[Dataset records]

>>>>

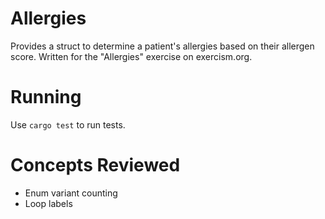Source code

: # Allergies
Provides a struct to determine a patient's allergies based on their allergen score.
Written for the "Allergies" exercise on exercism.org.

# Running 
Use `cargo test` to run tests.

# Concepts Reviewed
- Enum variant counting
- Loop labels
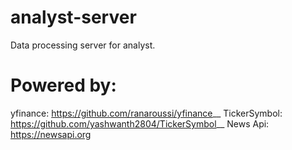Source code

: # analyst-server
Data processing server for analyst.

# Powered by:
   yfinance: https://github.com/ranaroussi/yfinance__
   TickerSymbol: https://github.com/yashwanth2804/TickerSymbol__
   News Api: https://newsapi.org
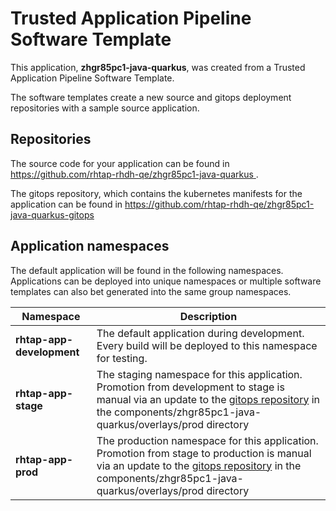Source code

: # Trusted Application Pipeline Software Template

This application, **zhgr85pc1-java-quarkus**, was created from a Trusted Application Pipeline Software Template.

The software templates create a new source and gitops deployment repositories with a sample source application. 

## Repositories

The source code for your application can be found in [https://github.com/rhtap-rhdh-qe/zhgr85pc1-java-quarkus ](https://github.com/rhtap-rhdh-qe/zhgr85pc1-java-quarkus ).
 
The gitops repository, which contains the kubernetes manifests for the application can be found in 
[https://github.com/rhtap-rhdh-qe/zhgr85pc1-java-quarkus-gitops ](https://github.com/rhtap-rhdh-qe/zhgr85pc1-java-quarkus-gitops ) 

## Application namespaces 

The default application will be found in the following namespaces. Applications can be deployed into unique namespaces or multiple software templates can also bet generated into the same group namespaces.  

|  Namespace   |  Description   |  
| -------- | -------- |   
| **rhtap-app-development** | The default application during development. Every build will be deployed to this namespace for testing. | 
| **rhtap-app-stage** | The staging namespace for this application. Promotion from development to stage is manual via an update to the [gitops repository](https://github.com/rhtap-rhdh-qe/zhgr85pc1-java-quarkus-gitops ) in the components/zhgr85pc1-java-quarkus/overlays/prod directory |  
| **rhtap-app-prod** | The production namespace for this application. Promotion from stage to production is manual via an update to the [gitops repository](https://github.com/rhtap-rhdh-qe/zhgr85pc1-java-quarkus-gitops ) in the components/zhgr85pc1-java-quarkus/overlays/prod directory | 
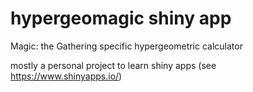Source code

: # hypergeomagic shiny app
Magic: the Gathering specific hypergeometric calculator

mostly a personal project to learn shiny apps (see https://www.shinyapps.io/)
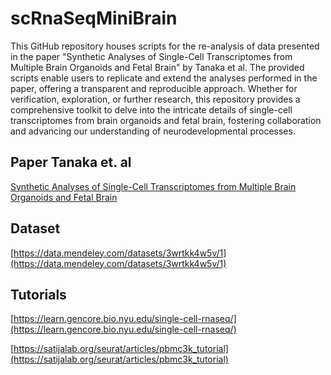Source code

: # scRnaSeqMiniBrain

This GitHub repository houses scripts for the re-analysis of data presented in the paper "Synthetic Analyses of Single-Cell Transcriptomes from Multiple Brain Organoids and Fetal Brain" by Tanaka et al. The provided scripts enable users to replicate and extend the analyses performed in the paper, offering a transparent and reproducible approach. Whether for verification, exploration, or further research, this repository provides a comprehensive toolkit to delve into the intricate details of single-cell transcriptomes from brain organoids and fetal brain, fostering collaboration and advancing our understanding of neurodevelopmental processes.

## Paper Tanaka et. al  
[Synthetic Analyses of Single-Cell Transcriptomes from Multiple Brain Organoids and Fetal Brain](https://www.cell.com/cell-reports/fulltext/S2211-1247(20)30053-X?_returnURL=https%3A%2F%2Flinkinghub.elsevier.com%2Fretrieve%2Fpii%2FS221112472030053X%3Fshowall%3Dtrue)

## Dataset
[https://data.mendeley.com/datasets/3wrtkk4w5v/1](https://data.mendeley.com/datasets/3wrtkk4w5v/1)
## Tutorials
[https://learn.gencore.bio.nyu.edu/single-cell-rnaseq/](https://learn.gencore.bio.nyu.edu/single-cell-rnaseq/)

[https://satijalab.org/seurat/articles/pbmc3k_tutorial](https://satijalab.org/seurat/articles/pbmc3k_tutorial)
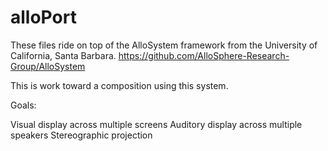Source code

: # alloPort

These files ride on top of the AlloSystem framework from the University of California, Santa Barbara. 
https://github.com/AlloSphere-Research-Group/AlloSystem

This is work toward a composition using this system. 

Goals:

Visual display across multiple screens
Auditory display across multiple speakers
Stereographic projection
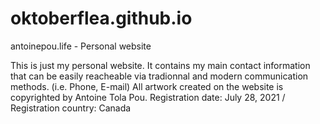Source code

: # oktoberflea.github.io
antoinepou.life - Personal website

This is just my personal website. It contains my main contact information that can be easily reacheable via tradionnal and modern communication methods. (i.e. Phone, E-mail)
All artwork created on the website is copyrighted by Antoine Tola Pou. Registration date: July 28, 2021 / Registration country: Canada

<<<<

Task description
Your answer should be the lines above, word for word, from the line with "# Concepts Reviewed" through the line with "## Repositories", minus the pictures.

Task solution
# Concepts Reviewed
- Enum variant counting
- Loop labels
Source code

: # analyst-server
Data processing server for analyst.

# Powered by:
   yfinance: https://github.com/ranaroussi/yfinance__
   TickerSymbol: https://github.com/yashwanth2804/TickerSymbol__
   News Api: https://newsapi.org
Source code

: # Trusted Application Pipeline Software Template

This application, **zhgr85pc1-java-quarkus**, was created from a Trusted Application Pipeline Software Template.

The software templates create a new source and gitops deployment repositories with a sample source application. 

## Repositories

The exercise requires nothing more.